BEGIN MATERIAL FOR THIS TASK

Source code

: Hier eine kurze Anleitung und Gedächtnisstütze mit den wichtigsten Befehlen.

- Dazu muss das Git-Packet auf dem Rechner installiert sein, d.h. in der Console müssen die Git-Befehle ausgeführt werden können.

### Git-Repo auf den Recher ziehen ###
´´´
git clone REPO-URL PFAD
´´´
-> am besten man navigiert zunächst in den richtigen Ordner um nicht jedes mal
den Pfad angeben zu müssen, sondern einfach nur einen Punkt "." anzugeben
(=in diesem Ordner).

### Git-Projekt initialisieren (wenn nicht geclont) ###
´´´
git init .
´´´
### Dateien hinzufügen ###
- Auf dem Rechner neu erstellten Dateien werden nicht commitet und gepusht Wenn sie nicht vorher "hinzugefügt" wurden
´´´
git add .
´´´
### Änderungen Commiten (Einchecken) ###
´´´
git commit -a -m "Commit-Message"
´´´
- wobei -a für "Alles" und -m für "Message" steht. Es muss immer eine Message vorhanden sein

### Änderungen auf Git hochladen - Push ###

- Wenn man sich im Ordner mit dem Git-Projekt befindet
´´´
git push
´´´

END MATERIAL FOR THIS TASK

Exactly the lines from the one holding "-> am besten" through the end of the data are to be repeated, with both ends included.

• [SOLUTION BELOW]:
-> am besten man navigiert zunächst in den richtigen Ordner um nicht jedes mal
den Pfad angeben zu müssen, sondern einfach nur einen Punkt "." anzugeben
(=in diesem Ordner).

### Git-Projekt initialisieren (wenn nicht geclont) ###
´´´
git init .
´´´
### Dateien hinzufügen ###
- Auf dem Rechner neu erstellten Dateien werden nicht commitet und gepusht Wenn sie nicht vorher "hinzugefügt" wurden
´´´
git add .
´´´
### Änderungen Commiten (Einchecken) ###
´´´
git commit -a -m "Commit-Message"
´´´
- wobei -a für "Alles" und -m für "Message" steht. Es muss immer eine Message vorhanden sein

### Änderungen auf Git hochladen - Push ###

- Wenn man sich im Ordner mit dem Git-Projekt befindet
´´´
git push
´´´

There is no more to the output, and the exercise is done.